Women filled nearly three out of four (71%) of all new jobs created in 2019 and minority women drove this surge in employment.
According to American Express’s 2019 State of Women-Owned Business report, there are 13 million women-owned businesses in our nation and of them, 2.7 million are black-owned. Women’s entrepreneurship skyrocketed from just 4 percent in 1970 to 42% in 2019 and a significant amount of this growth occurred in the past five years.
Businesses owned by black women accounted for the highest rate of growth in businesses of all groups over the past five years.
Black women earn money on the side at three times the rate of other groups.
Black women are not the helpless, hopeless victims that Joe Biden has set us up to be.
COVID-19 dealt a heavy blow to employment and entrepreneurship; it threatens to erode workforce gains for the near future at least.
What we need are bipartisan reforms that expand the availability of work opportunities, especially flexible work, so that women can juggle employment with caregiving duties for their children and parents.
Instead, Biden trotted out tired leftist policies that only would set women back.
Not surprisingly, he pointed to the gender pay gap — which he claims is higher for Black women — as evidence of systemic discrimination.
Yet, nearly every cent of the pay gap is explained by the choices men and women make in the workplace, including how many hours to work, time out of the workforce, education level, occupation, industry, seniority, experience, and even dangerousness of the job.
Occupation and industry have a significant impact on Black women’s average wages.
As a group, black women are overrepresented in service jobs that are the lowest-paid occupations. Among Black students, human services, community organizing, and social work are popular majors, but they lead to lower-paying jobs after college.
Biden proposes outlawing pay discrimination, but pay discrimination has been illegal for five decades.
Past legislative efforts failed to close the pay gap and so would laws such as the Paycheck Fairness Act, which he wants to be enacted.
This law would spur litigation, but eliminate flexible employment opportunities for women.
In contrast, two policies that would spur entrepreneurship and reduce the hurdles that Black women face to work, especially during the pandemic, are occupational licensing reform and halting the assault on freelance work.
Occupational licenses force individuals, who want to work in jobs as varied as manicurists and social workers, to obtain state-specified levels of education and training and pay fees. Often, the requirements are arbitrary and unrelated to any actual health or safety concerns. They simply serve to keep out new competition.
States should scale back or eliminate their occupational licenses and allow workers to operate. COVID-19 forced some states like New York and New Jersey to reform healthcare-related licenses to meet the demand for workers. Reform efforts cannot stop there if we want to aid the economic recovery.

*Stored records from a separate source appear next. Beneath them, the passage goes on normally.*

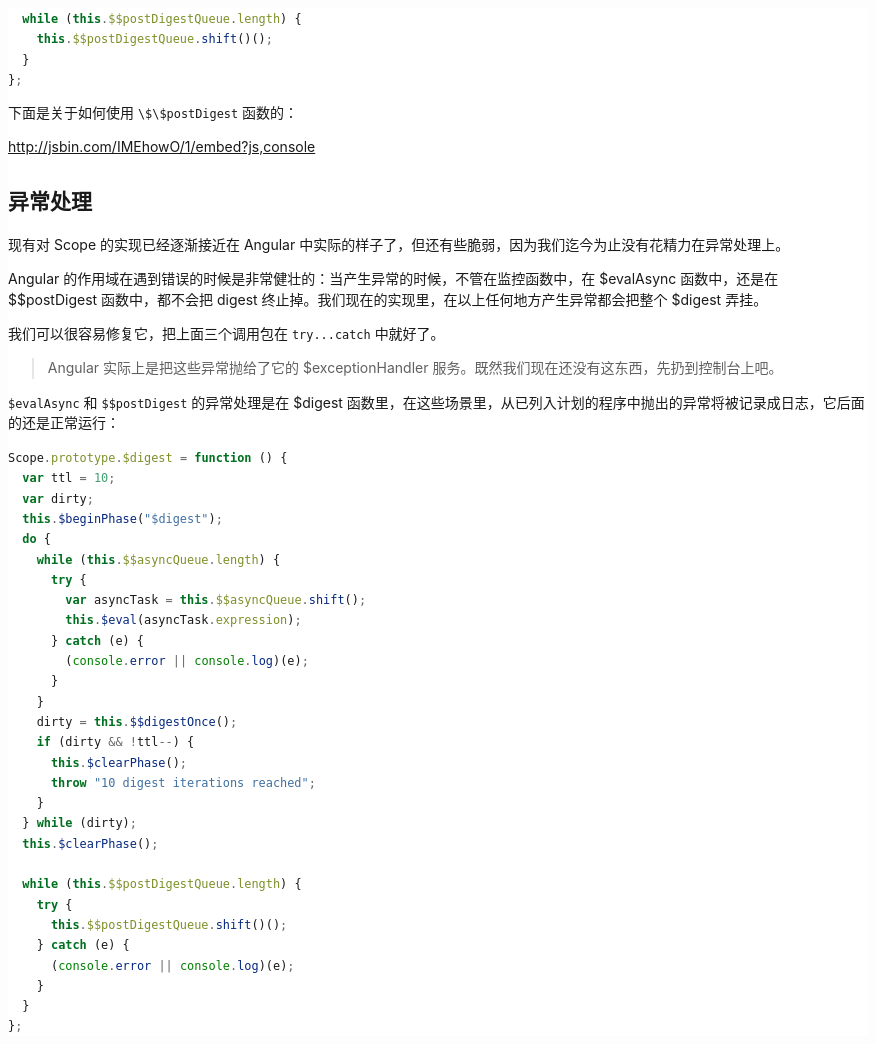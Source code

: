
 ```js
  while (this.$$postDigestQueue.length) {
    this.$$postDigestQueue.shift()();
  }
};
```

下面是关于如何使用 `\$\$postDigest` 函数的：

http://jsbin.com/IMEhowO/1/embed?js,console

## 异常处理

现有对 Scope 的实现已经逐渐接近在 Angular 中实际的样子了，但还有些脆弱，因为我们迄今为止没有花精力在异常处理上。

Angular 的作用域在遇到错误的时候是非常健壮的：当产生异常的时候，不管在监控函数中，在 $evalAsync 函数中，还是在 $$postDigest 函数中，都不会把 digest 终止掉。我们现在的实现里，在以上任何地方产生异常都会把整个 $digest 弄挂。

我们可以很容易修复它，把上面三个调用包在 `try...catch` 中就好了。

> Angular 实际上是把这些异常抛给了它的 \$exceptionHandler 服务。既然我们现在还没有这东西，先扔到控制台上吧。

`$evalAsync` 和 `$$postDigest` 的异常处理是在 $digest 函数里，在这些场景里，从已列入计划的程序中抛出的异常将被记录成日志，它后面的还是正常运行：

```js
Scope.prototype.$digest = function () {
  var ttl = 10;
  var dirty;
  this.$beginPhase("$digest");
  do {
    while (this.$$asyncQueue.length) {
      try {
        var asyncTask = this.$$asyncQueue.shift();
        this.$eval(asyncTask.expression);
      } catch (e) {
        (console.error || console.log)(e);
      }
    }
    dirty = this.$$digestOnce();
    if (dirty && !ttl--) {
      this.$clearPhase();
      throw "10 digest iterations reached";
    }
  } while (dirty);
  this.$clearPhase();

  while (this.$$postDigestQueue.length) {
    try {
      this.$$postDigestQueue.shift()();
    } catch (e) {
      (console.error || console.log)(e);
    }
  }
};
```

Former President Barack Obama supported occupational licensing reform because it would help low-income workers, those with criminal records, and immigrants gain employment or start their own enterprises. It’s surprising that Biden left his former boss’s reform out of his agenda even though he rehashed so many others.
Most worrisome, Joe Biden promises to implement the pro-union PRO Act.
Based on California’s disastrous AB 5, this bill would reclassify millions of freelance workers as employees, among other unhelpful actions.
Over 57 million Americans (10 percent of which are Black) are freelancers choosing “gig” work over being an employee. For reasons such as personal health or caregiving, half of freelancers say they cannot work in a traditional job and prefer to be independent.
The flexibility of freelance work not only helps workers balance priorities but allows many of them to work from anywhere — an advantage when the government forces Americans to shelter in place.
If we want to encourage entrepreneurship or get Black women back to work during this pandemic, we need a government that shrinks its control over the labor market. Joe Biden’s agenda won’t give (Black) women the “fair shot” he claims they never had, but he might erase any shot they have.